Accepted Paper
Paper short abstract
Through policy analysis and ethnographic field work, I explore the objectives of nutrition educators who equip children and adults with food literacy and inspire resilience among aging citizens in declining regions with the aim to alleviate marginalization.
Paper long abstract
Governmental nutrition education campaigns exist globally, but Japan's food education law, enacted in 2005 during the administration of Prime Minister Jun'ichiro Koizumi and known as shokuiku, remains unique for integrating food education into school lunch programs and adult education. Drawing on Michel Foucault's concepts of governmentality and the technologies of the self, this presentation reveals the underlying power mechanisms behind the shokuiku campaign, firstly at the level of a comprehensive policy framework, and secondly in its implementation in rural and declining areas. Through governmental initiatives such as the nationwide school lunch program, the actors of the shokuiku campaign, who represent and implement the shokuiku policy framework, namely nutrition educators, farmers, and volunteers, cooperate in advocating a dietary ideal based on the Japanese-style dietary life and the use of regional agricultural products to pupils. A "healthy" diet is based on Japanese foodways (washoku) and links the ideal of a balanced diet to the pursuit of national and regional identity. In rural Japan, the purpose and objectives of the shokuiku campaign differ fundamentally. Nutrition educators, volunteers, and local farmers champion resilience and food self-sufficiency to alleviate the repercussions of depopulation, economic decline, and the increasing marginalization of regions characterized by aging and outmigration. Based on extensive ethnographic field work in a small town in rural Kyushu, I explore community events such as The Long Table, an intergenerational cooking workshop, and cooking classes tailored to the needs of school children and mature adults, that foster conviviality through food.

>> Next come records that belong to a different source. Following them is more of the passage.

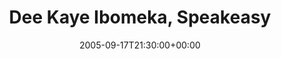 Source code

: ---
templateKey: event
guid: 0892bfdc-6eab-11ea-99c5-002590d1d1b0
date: 2005-09-17T21:30:00+00:00
eventTime: '9:30-12:00pm'
title: Dee Kaye Ibomeka, Speakeasy
artist: Dee Kaye Ibomeka
city: Toronto
venue: Speakeasy
group: Tim Shia
guests: Ron Johnston, Waylen Miki, Kevin Barrett, Tim Shia
---
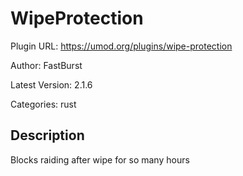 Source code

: # WipeProtection

Plugin URL: https://umod.org/plugins/wipe-protection

Author: FastBurst

Latest Version: 2.1.6

Categories: rust

## Description

Blocks raiding after wipe for so many hours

The objective of food governance on the national level is to educate responsible adults who have acquired thorough knowledge about maintaining a balanced diet and developed food literacy as a technology of the self. In contrast, the objectives of food governance in rural areas are to foster resilience and counter the marginalization of declining regions through a form of life politics seeking to search for creative solutions to sustain and improve life, but at the same time to cooperate with attempts of the national government to enhance the quality of life at the periphery.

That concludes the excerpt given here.